Have you seen my cyclocross setup?! For years I was racing a thirdhand Frankenbike so I’m focusing on basics first. Dan Langlois at Bicycle Therapy just helped me get set up on a beautiful new Specialized Crux frame. The drivetrain is snappy but handling is very forgiving on rough terrain, which is great for a roadie like me.
I had the chance to test ride hydraulic discs last month; they’re amazing. But to me they weren’t $2,000 worth of amazing, which is what new shifters, brakes, and wheels would cost, so I’m still on cantilevers.
I love how tightly knit the ’cross community is: how it brings road and mountain bike racers to battle on middle ground.
What do you love most about cyclocross? What other bikes do you have, and what other type of riding do you do?
I love how tightly knit the ‘cross community is: how it brings road and mountain bike racers to battle on middle ground, how fun it is to watch because course layouts let you watch most of the race unfold from one spot. And I kind of love that the courses are always a little bit weird and keep you on your toes.
I also race on the road and track; I love tactical sprinting. City dwellers have an advantage: Every red light is chance to practice a standing start. Occasionally my ladyshredder teammates talk me into a mountain bike event. Our South Philly basement is crammed with a bike for each of those, plus an old-school Cinelli with arc bars to get around town.
Are you riding or spectating in SSCXWC at Belmont Plateau in December?
You’ll have to come spectate to find out!
What makes Philly — and Belmont / West Fairmount Park — unique in the cyclocross world?

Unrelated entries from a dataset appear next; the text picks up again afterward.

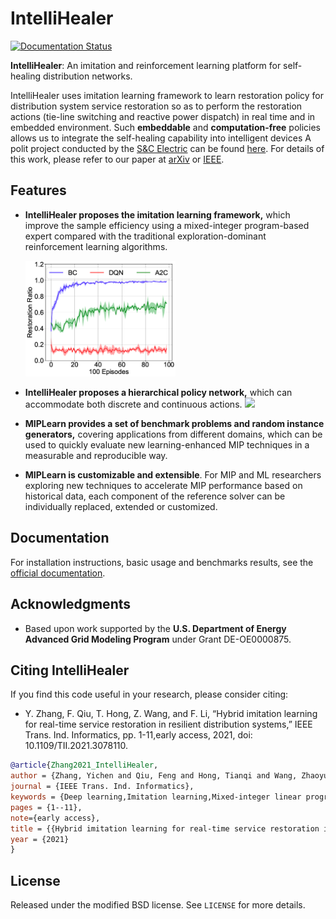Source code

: # IntelliHealer

[![Documentation Status](https://readthedocs.org/projects/intellihealer/badge/?version=latest)](https://intellihealer.readthedocs.io/en/latest/?badge=latest)

**IntelliHealer**: An imitation and reinforcement learning platform for 
self-healing distribution networks.

IntelliHealer uses imitation learning framework to learn restoration policy 
for distribution system service restoration so as to perform the restoration 
actions (tie-line switching and reactive power dispatch) in real time and in 
embedded environment.
Such **embeddable** and **computation-free** policies allows us to integrate the 
self-healing capability into intelligent devices 
A polit project conducted by the [S&C Electric](https://www.sandc.com/en/)
can be found [here](https://www.sandc.com/en/solutions/self-healing-grids/).
For details of this work, please refer to our paper at 
[arXiv](https://arxiv.org/abs/2011.14458/) 
or [IEEE](https://ieeexplore.ieee.org/document/9424985?denied=).

Features
--------
* **IntelliHealer proposes the imitation learning framework,** 
  which improve the sample efficiency using a mixed-integer program-based expert 
  compared with the traditional exploration-dominant reinforcement learning algorithms.
  
  <img src="project_dis_restoration/results/plots/fig_avg_ratio_comp_IL_RL_n_5.png" width=50%>

  
* **IntelliHealer proposes a hierarchical policy network,** 
  which can accommodate both discrete and continuous actions. 
![](https://raw.githubusercontent.com/cuihantao/andes/master/docs/source/images/example-npcc/omega.png)
 
* **MIPLearn provides a set of benchmark problems and random instance generators,** 
  covering applications from different domains, which can be used to quickly evaluate 
  new learning-enhanced MIP techniques in a measurable and reproducible way.

* **MIPLearn is customizable and extensible**. For MIP and ML researchers exploring 
  new techniques to accelerate MIP performance based on historical data, each component 
  of the reference solver can be individually replaced, extended or customized.

Documentation
-------------

For installation instructions, basic usage and benchmarks results, see the [official documentation](https://intellihealer.readthedocs.io/en/latest/).

Acknowledgments
---------------
* Based upon work supported by the **U.S. Department of Energy Advanced Grid Modeling Program** under Grant DE-OE0000875.

Citing IntelliHealer
---------------

If you find this code useful in your research, please consider citing:
* Y. Zhang, F. Qiu, T. Hong, Z. Wang, and F. Li, “Hybrid imitation learning for real-time service restoration in resilient distribution systems,” IEEE Trans. Ind. Informatics, pp. 1-11,early access, 2021, doi: 10.1109/TII.2021.3078110.
```bibtex
@article{Zhang2021_IntelliHealer,
author = {Zhang, Yichen and Qiu, Feng and Hong, Tianqi and Wang, Zhaoyu and Li, Fangxing Fran},
journal = {IEEE Trans. Ind. Informatics},
keywords = {Deep learning,Imitation learning,Mixed-integer linear programming,Reinforcement learning,Resilient distribution system,Service restoration},
pages = {1--11},
note={early access},
title = {{Hybrid imitation learning for real-time service restoration in resilient distribution systems}},
year = {2021}
}

```
License
-------

Released under the modified BSD license. See `LICENSE` for more details.
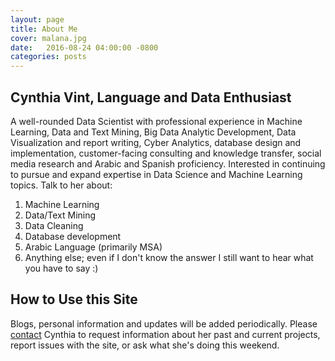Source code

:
 ```yaml
---
layout: page
title: About Me
cover: malana.jpg
date:   2016-08-24 04:00:00 -0800
categories: posts
---
```


## Cynthia Vint, Language and Data Enthusiast

A well-rounded Data Scientist with professional experience in Machine Learning, Data and Text Mining, Big Data Analytic Development, Data Visualization and report writing, Cyber Analytics, database design and implementation, customer-facing consulting and knowledge transfer, social media research and Arabic and Spanish proficiency. Interested in continuing to pursue and expand expertise in Data Science and Machine Learning topics. Talk to her about:

1. Machine Learning
2. Data/Text Mining
3. Data Cleaning
4. Database development
5. Arabic Language (primarily MSA)
6. Anything else; even if I don't know the answer I still want to hear what you have to say :)

## How to Use this Site

Blogs, personal information and updates will be added periodically. Please [contact](contact-info.md) Cynthia to request information about her past and current projects, report issues with the site, or ask what she's doing this weekend.
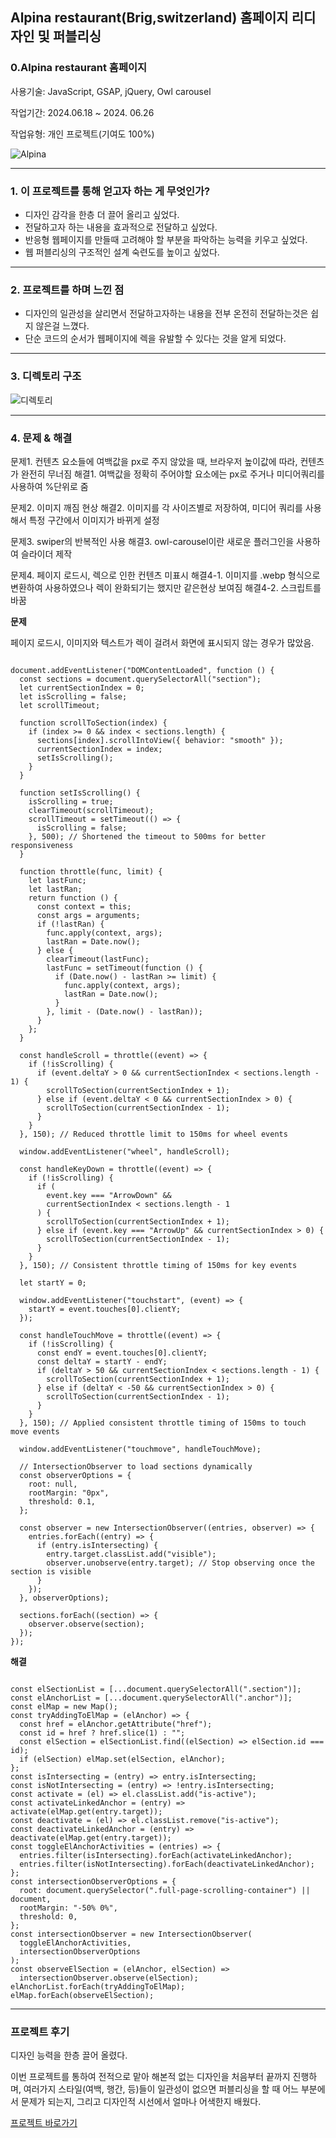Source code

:## Alpina restaurant(Brig,switzerland) 홈페이지 리디자인 및 퍼블리싱

### 0.Alpina restaurant 홈페이지

사용기술: JavaScript, GSAP, jQuery, Owl carousel

작업기간: 2024.06.18 ~ 2024. 06.26

작업유형: 개인 프로젝트(기여도 100%)

![Alpina](https://github.com/Minseong0000/Alpina/assets/160007497/990dc569-a9f1-4d80-aaa6-d808d42d3851)

---

### 1. 이 프로젝트를 통해 얻고자 하는 게 무엇인가?

- 디자인 감각을 한층 더 끌어 올리고 싶었다.
- 전달하고자 하는 내용을 효과적으로 전달하고 싶었다.
- 반응형 웹페이지를 만들때 고려해야 할 부분을 파악하는 능력을 키우고 싶었다.
- 웹 퍼블리싱의 구조적인 설계 숙련도를 높이고 싶었다.

---

### 2. 프로젝트를 하며 느낀 점

- 디자인의 일관성을 살리면서 전달하고자하는 내용을 전부 온전히 전달하는것은 쉽지 않은걸 느꼈다.
- 단순 코드의 순서가 웹페이지에 렉을 유발할 수 있다는 것을 알게 되었다.

---

### 3. 디렉토리 구조

![디렉토리](https://github.com/Minseong0000/Alpina/assets/160007497/8192faa6-df4a-4d9c-8836-40715efa22d5)

---

### 4. 문제 & 해결

문제1. 컨텐츠 요소들에 여백값을 px로 주지 않았을 때, 브라우저 높이값에 따라, 컨텐츠가 완전히 무너짐
해결1. 여백값을 정확히 주어야할 요소에는 px로 주거나 미디어쿼리를 사용하여 %단위로 줌

문제2. 이미지 깨짐 현상
해결2. 이미지를 각 사이즈별로 저장하여, 미디어 쿼리를 사용해서 특정 구간에서 이미지가 바뀌게 설정

문제3. swiper의 반복적인 사용
해결3. owl-carousel이란 새로운 플러그인을 사용하여 슬라이더 제작

문제4. 페이지 로드시, 렉으로 인한 컨텐츠 미표시
해결4-1. 이미지를 .webp 형식으로 변환하여 사용하였으나 렉이 완화되기는 했지만 같은현상 보여짐
해결4-2. 스크립트를 바꿈 

**문제**

페이지 로드시, 이미지와 텍스트가 렉이 걸려서 화면에 표시되지 않는 경우가 많았음.

```
      
document.addEventListener("DOMContentLoaded", function () {
  const sections = document.querySelectorAll("section");
  let currentSectionIndex = 0;
  let isScrolling = false;
  let scrollTimeout;

  function scrollToSection(index) {
    if (index >= 0 && index < sections.length) {
      sections[index].scrollIntoView({ behavior: "smooth" });
      currentSectionIndex = index;
      setIsScrolling();
    }
  }

  function setIsScrolling() {
    isScrolling = true;
    clearTimeout(scrollTimeout);
    scrollTimeout = setTimeout(() => {
      isScrolling = false;
    }, 500); // Shortened the timeout to 500ms for better responsiveness
  }

  function throttle(func, limit) {
    let lastFunc;
    let lastRan;
    return function () {
      const context = this;
      const args = arguments;
      if (!lastRan) {
        func.apply(context, args);
        lastRan = Date.now();
      } else {
        clearTimeout(lastFunc);
        lastFunc = setTimeout(function () {
          if (Date.now() - lastRan >= limit) {
            func.apply(context, args);
            lastRan = Date.now();
          }
        }, limit - (Date.now() - lastRan));
      }
    };
  }

  const handleScroll = throttle((event) => {
    if (!isScrolling) {
      if (event.deltaY > 0 && currentSectionIndex < sections.length - 1) {
        scrollToSection(currentSectionIndex + 1);
      } else if (event.deltaY < 0 && currentSectionIndex > 0) {
        scrollToSection(currentSectionIndex - 1);
      }
    }
  }, 150); // Reduced throttle limit to 150ms for wheel events

  window.addEventListener("wheel", handleScroll);

  const handleKeyDown = throttle((event) => {
    if (!isScrolling) {
      if (
        event.key === "ArrowDown" &&
        currentSectionIndex < sections.length - 1
      ) {
        scrollToSection(currentSectionIndex + 1);
      } else if (event.key === "ArrowUp" && currentSectionIndex > 0) {
        scrollToSection(currentSectionIndex - 1);
      }
    }
  }, 150); // Consistent throttle timing of 150ms for key events

  let startY = 0;

  window.addEventListener("touchstart", (event) => {
    startY = event.touches[0].clientY;
  });

  const handleTouchMove = throttle((event) => {
    if (!isScrolling) {
      const endY = event.touches[0].clientY;
      const deltaY = startY - endY;
      if (deltaY > 50 && currentSectionIndex < sections.length - 1) {
        scrollToSection(currentSectionIndex + 1);
      } else if (deltaY < -50 && currentSectionIndex > 0) {
        scrollToSection(currentSectionIndex - 1);
      }
    }
  }, 150); // Applied consistent throttle timing of 150ms to touch move events

  window.addEventListener("touchmove", handleTouchMove);

  // IntersectionObserver to load sections dynamically
  const observerOptions = {
    root: null,
    rootMargin: "0px",
    threshold: 0.1,
  };

  const observer = new IntersectionObserver((entries, observer) => {
    entries.forEach((entry) => {
      if (entry.isIntersecting) {
        entry.target.classList.add("visible");
        observer.unobserve(entry.target); // Stop observing once the section is visible
      }
    });
  }, observerOptions);

  sections.forEach((section) => {
    observer.observe(section);
  });
});

```


**해결**

```

const elSectionList = [...document.querySelectorAll(".section")];
const elAnchorList = [...document.querySelectorAll(".anchor")];
const elMap = new Map();
const tryAddingToElMap = (elAnchor) => {
  const href = elAnchor.getAttribute("href");
  const id = href ? href.slice(1) : "";
  const elSection = elSectionList.find((elSection) => elSection.id === id);
  if (elSection) elMap.set(elSection, elAnchor);
};
const isIntersecting = (entry) => entry.isIntersecting;
const isNotIntersecting = (entry) => !entry.isIntersecting;
const activate = (el) => el.classList.add("is-active");
const activateLinkedAnchor = (entry) => activate(elMap.get(entry.target));
const deactivate = (el) => el.classList.remove("is-active");
const deactivateLinkedAnchor = (entry) => deactivate(elMap.get(entry.target));
const toggleElAnchorActivities = (entries) => {
  entries.filter(isIntersecting).forEach(activateLinkedAnchor);
  entries.filter(isNotIntersecting).forEach(deactivateLinkedAnchor);
};
const intersectionObserverOptions = {
  root: document.querySelector(".full-page-scrolling-container") || document,
  rootMargin: "-50% 0%",
  threshold: 0,
};
const intersectionObserver = new IntersectionObserver(
  toggleElAnchorActivities,
  intersectionObserverOptions
);
const observeElSection = (elAnchor, elSection) =>
  intersectionObserver.observe(elSection);
elAnchorList.forEach(tryAddingToElMap);
elMap.forEach(observeElSection);

```

---

### 프로젝트 후기

디자인 능력을 한층 끌어 올렸다.

이번 프로젝트를 통하여 전적으로 맡아 해본적 없는 디자인을 처음부터 끝까지 진행하며, 
여러가지 스타일(여백, 행간, 등)들이 일관성이 없으면 퍼블리싱을 할 때 어느 부분에서 문제가 되는지,
그리고 디자인적 시선에서 얼마나 어색한지 배웠다. 

<a href="https://minseong0000.github.io/Alpina/" target="_blank">프로젝트 바로가기</a>

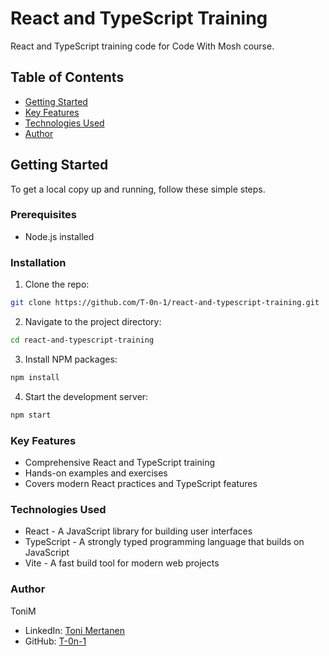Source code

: # React and TypeScript Training

React and TypeScript training code for Code With Mosh course.

## Table of Contents
- [Getting Started](#getting-started)
- [Key Features](#key-features)
- [Technologies Used](#technologies-used)
- [Author](#author)

## Getting Started
To get a local copy up and running, follow these simple steps.

### Prerequisites
- Node.js installed

### Installation
1. Clone the repo:
  ```sh
  git clone https://github.com/T-0n-1/react-and-typescript-training.git
```
2. Navigate to the project directory:
  ```sh
  cd react-and-typescript-training
```
3. Install NPM packages:
  ```sh
  npm install
```
4. Start the development server:
  ```sh
  npm start
```

### Key Features

- Comprehensive React and TypeScript training
- Hands-on examples and exercises
- Covers modern React practices and TypeScript features

### Technologies Used

- React - A JavaScript library for building user interfaces
- TypeScript - A strongly typed programming language that builds on JavaScript
- Vite - A fast build tool for modern web projects

### Author

ToniM
- LinkedIn: [Toni Mertanen](https://www.linkedin.com/in/toni-mertanen/)
- GitHub: [T-0n-1](https://github.com/T-0n-1)
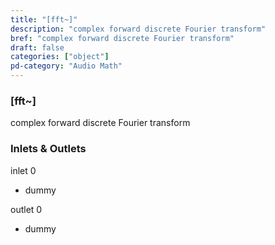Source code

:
 ```yaml
---
title: "[fft~]"
description: "complex forward discrete Fourier transform"
bref: "complex forward discrete Fourier transform"
draft: false
categories: ["object"]
pd-category: "Audio Math"
---
```


### [fft~]

complex forward discrete Fourier transform

### Inlets & Outlets

inlet 0

 - dummy

outlet 0

 - dummy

Philly is more or less the epicenter of two great race series (Mid Atlantic Cyclocross and PACX) so there’s a race within a 90 minute drive almost every weekend from September through December. It’s a stunning place to ride on any type of bike. Because so much of the city was built before the age of the automobile, and Fairmount Park is a wonderful lifeline, you can ride three hours of mountain bike trails or through quiet country roads and still get to work by 9am.